● **SOURCE RECORDS**:
☆ ☆ ☆ ☆
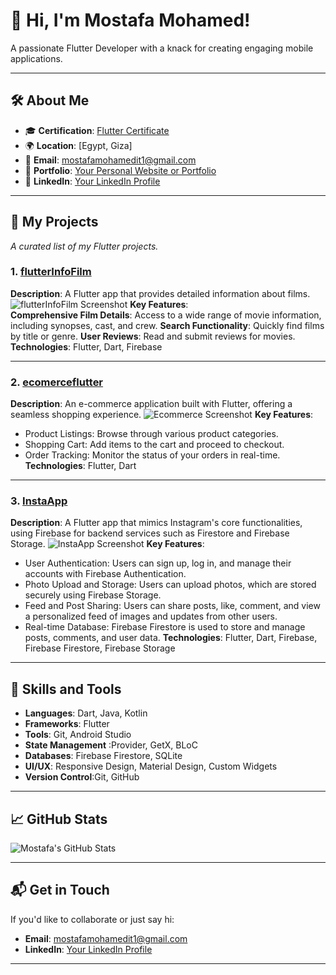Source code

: # 👋 Hi, I'm Mostafa Mohamed!  
A passionate Flutter Developer with a knack for creating engaging mobile applications.

---

## 🛠️ About Me  
- 🎓 **Certification**: [Flutter Certificate](https://drive.google.com/file/d/1TcF0Y02jDNH45a_yEYT450jBiXMXhYOY/view?usp=drive_link)  
- 🌍 **Location**: [Egypt, Giza]  
- 📧 **Email**: mostafamohamedit1@gmail.com
- 🔗 **Portfolio**: [Your Personal Website or Portfolio](https://github.com/mostafa407)
- 💼 **LinkedIn**: [Your LinkedIn Profile](www.linkedin.com/in/mostafa-mohamed-7378b5205)

---

## 📂 My Projects  
_A curated list of my Flutter projects._

### 1. [flutterInfoFilm](https://github.com/mostafa407/flutterInfoFilm)  
**Description**: A Flutter app that provides detailed information about films.
![flutterInfoFilm Screenshot](https://drive.google.com/file/d/1OtdinWoFktmyNJ9mnV4ZllUI4nMtS9le/view?usp=drive_link)
**Key Features**:  
**Comprehensive Film Details**: Access to a wide range of movie information, including synopses, cast, and crew.
**Search Functionality**: Quickly find films by title or genre.
**User Reviews**: Read and submit reviews for movies.
**Technologies**: Flutter, Dart, Firebase  

---

### 2. [ecomerceflutter](https://github.com/mostafa407/ecomerceflutter)  
**Description**: An e-commerce application built with Flutter, offering a seamless shopping experience. 
![Ecommerce Screenshot](https://drive.google.com/file/d/1v23Pg82di6ROoiuRseJIazURHJEUGD8d/view?usp=drive_link)
**Key Features**:  
- Product Listings: Browse through various product categories.
- Shopping Cart: Add items to the cart and proceed to checkout.
- Order Tracking: Monitor the status of your orders in real-time.
**Technologies**: Flutter, Dart  

---

### 3. [InstaApp](https://github.com/mostafa407/InstaApp)  
**Description**: A Flutter app that mimics Instagram's core functionalities, using Firebase for backend services such as Firestore and Firebase Storage.
![InstaApp Screenshot](https://drive.google.com/drive/folders/14GvUMANz-Tq051ec5QacTtL07Xsv4Gar?usp=drive_link)
**Key Features**:  
- User Authentication: Users can sign up, log in, and manage their accounts with Firebase Authentication.
- Photo Upload and Storage: Users can upload photos, which are stored securely using Firebase Storage.
- Feed and Post Sharing: Users can share posts, like, comment, and view a personalized feed of images and updates from other users.
- Real-time Database: Firebase Firestore is used to store and manage posts, comments, and user data.
**Technologies**: Flutter, Dart, Firebase, Firebase Firestore, Firebase Storage  

---

## 🌟 Skills and Tools  
- **Languages**: Dart, Java, Kotlin  
- **Frameworks**: Flutter  
- **Tools**: Git, Android Studio
- **State Management** :Provider, GetX, BLoC
- **Databases**: Firebase Firestore, SQLite
- **UI/UX**: Responsive Design, Material Design, Custom Widgets
- **Version Control**:Git, GitHub

---

## 📈 GitHub Stats  
![Mostafa's GitHub Stats](https://github-readme-stats.vercel.app/api?username=mostafa407&show_icons=true&theme=radical)

---

## 📬 Get in Touch  
If you'd like to collaborate or just say hi:  
- **Email**: mostafamohamedit1@gmail.com 
- **LinkedIn**: [Your LinkedIn Profile](www.linkedin.com/in/mostafa-mohamed-7378b5205)  

---


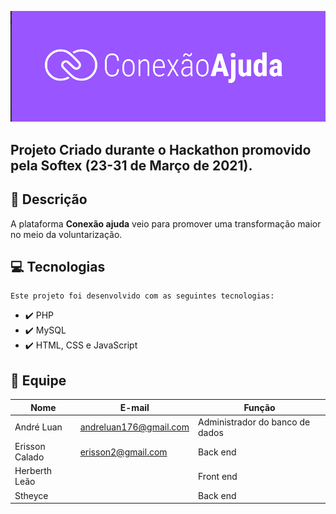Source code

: ![](/public/assets/images/conexao-ajuda.png)

## Projeto Criado durante o Hackathon promovido pela Softex (23-31 de Março de 2021).

## :rocket: Descrição

  A plataforma **Conexão ajuda** veio para promover uma transformação maior no meio da voluntarização. 

## :computer: Tecnologias

    Este projeto foi desenvolvido com as seguintes tecnologias:

- :heavy_check_mark: PHP
- :heavy_check_mark: MySQL
- :heavy_check_mark: HTML, CSS e JavaScript

## 🤝 Equipe

|Nome|E-mail|Função|
| -------- | -------- | -------- |
|André Luan |andreluan176@gmail.com|Administrador do banco de dados|
|Erisson Calado |erisson2@gmail.com|Back end|
|Herberth Leão ||Front end|
|Stheyce ||Back end|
☆ ☆ ☆ ☆
● **WHAT TO DO**: All of the entries above are to be duplicated exactly, with every image left out.

● **COMPLETED TASK**:
Source code

: # 👋 Hi, I'm Mostafa Mohamed!  
A passionate Flutter Developer with a knack for creating engaging mobile applications.

---

## 🛠️ About Me  
- 🎓 **Certification**: [Flutter Certificate](https://drive.google.com/file/d/1TcF0Y02jDNH45a_yEYT450jBiXMXhYOY/view?usp=drive_link)  
- 🌍 **Location**: [Egypt, Giza]  
- 📧 **Email**: mostafamohamedit1@gmail.com
- 🔗 **Portfolio**: [Your Personal Website or Portfolio](https://github.com/mostafa407)
- 💼 **LinkedIn**: [Your LinkedIn Profile](www.linkedin.com/in/mostafa-mohamed-7378b5205)

---

## 📂 My Projects  
_A curated list of my Flutter projects._

### 1. [flutterInfoFilm](https://github.com/mostafa407/flutterInfoFilm)  
**Description**: A Flutter app that provides detailed information about films.
![flutterInfoFilm Screenshot](https://drive.google.com/file/d/1OtdinWoFktmyNJ9mnV4ZllUI4nMtS9le/view?usp=drive_link)
**Key Features**:  
**Comprehensive Film Details**: Access to a wide range of movie information, including synopses, cast, and crew.
**Search Functionality**: Quickly find films by title or genre.
**User Reviews**: Read and submit reviews for movies.
**Technologies**: Flutter, Dart, Firebase  

---

### 2. [ecomerceflutter](https://github.com/mostafa407/ecomerceflutter)  
**Description**: An e-commerce application built with Flutter, offering a seamless shopping experience. 
![Ecommerce Screenshot](https://drive.google.com/file/d/1v23Pg82di6ROoiuRseJIazURHJEUGD8d/view?usp=drive_link)
**Key Features**:  
- Product Listings: Browse through various product categories.
- Shopping Cart: Add items to the cart and proceed to checkout.
- Order Tracking: Monitor the status of your orders in real-time.
**Technologies**: Flutter, Dart  

---

### 3. [InstaApp](https://github.com/mostafa407/InstaApp)  
**Description**: A Flutter app that mimics Instagram's core functionalities, using Firebase for backend services such as Firestore and Firebase Storage.
![InstaApp Screenshot](https://drive.google.com/drive/folders/14GvUMANz-Tq051ec5QacTtL07Xsv4Gar?usp=drive_link)
**Key Features**:  
- User Authentication: Users can sign up, log in, and manage their accounts with Firebase Authentication.
- Photo Upload and Storage: Users can upload photos, which are stored securely using Firebase Storage.
- Feed and Post Sharing: Users can share posts, like, comment, and view a personalized feed of images and updates from other users.
- Real-time Database: Firebase Firestore is used to store and manage posts, comments, and user data.
**Technologies**: Flutter, Dart, Firebase, Firebase Firestore, Firebase Storage  

---

## 🌟 Skills and Tools  
- **Languages**: Dart, Java, Kotlin  
- **Frameworks**: Flutter  
- **Tools**: Git, Android Studio
- **State Management** :Provider, GetX, BLoC
- **Databases**: Firebase Firestore, SQLite
- **UI/UX**: Responsive Design, Material Design, Custom Widgets
- **Version Control**:Git, GitHub

---

## 📈 GitHub Stats  
![Mostafa's GitHub Stats](https://github-readme-stats.vercel.app/api?username=mostafa407&show_icons=true&theme=radical)

---

## 📬 Get in Touch  
If you'd like to collaborate or just say hi:  
- **Email**: mostafamohamedit1@gmail.com 
- **LinkedIn**: [Your LinkedIn Profile](www.linkedin.com/in/mostafa-mohamed-7378b5205)  

---


Source code

: ![](/public/assets/images/conexao-ajuda.png)

## Projeto Criado durante o Hackathon promovido pela Softex (23-31 de Março de 2021).

## :rocket: Descrição

  A plataforma **Conexão ajuda** veio para promover uma transformação maior no meio da voluntarização. 

## :computer: Tecnologias

    Este projeto foi desenvolvido com as seguintes tecnologias:

- :heavy_check_mark: PHP
- :heavy_check_mark: MySQL
- :heavy_check_mark: HTML, CSS e JavaScript

## 🤝 Equipe

|Nome|E-mail|Função|
| -------- | -------- | -------- |
|André Luan |andreluan176@gmail.com|Administrador do banco de dados|
|Erisson Calado |erisson2@gmail.com|Back end|
|Herberth Leão ||Front end|
|Stheyce ||Back end|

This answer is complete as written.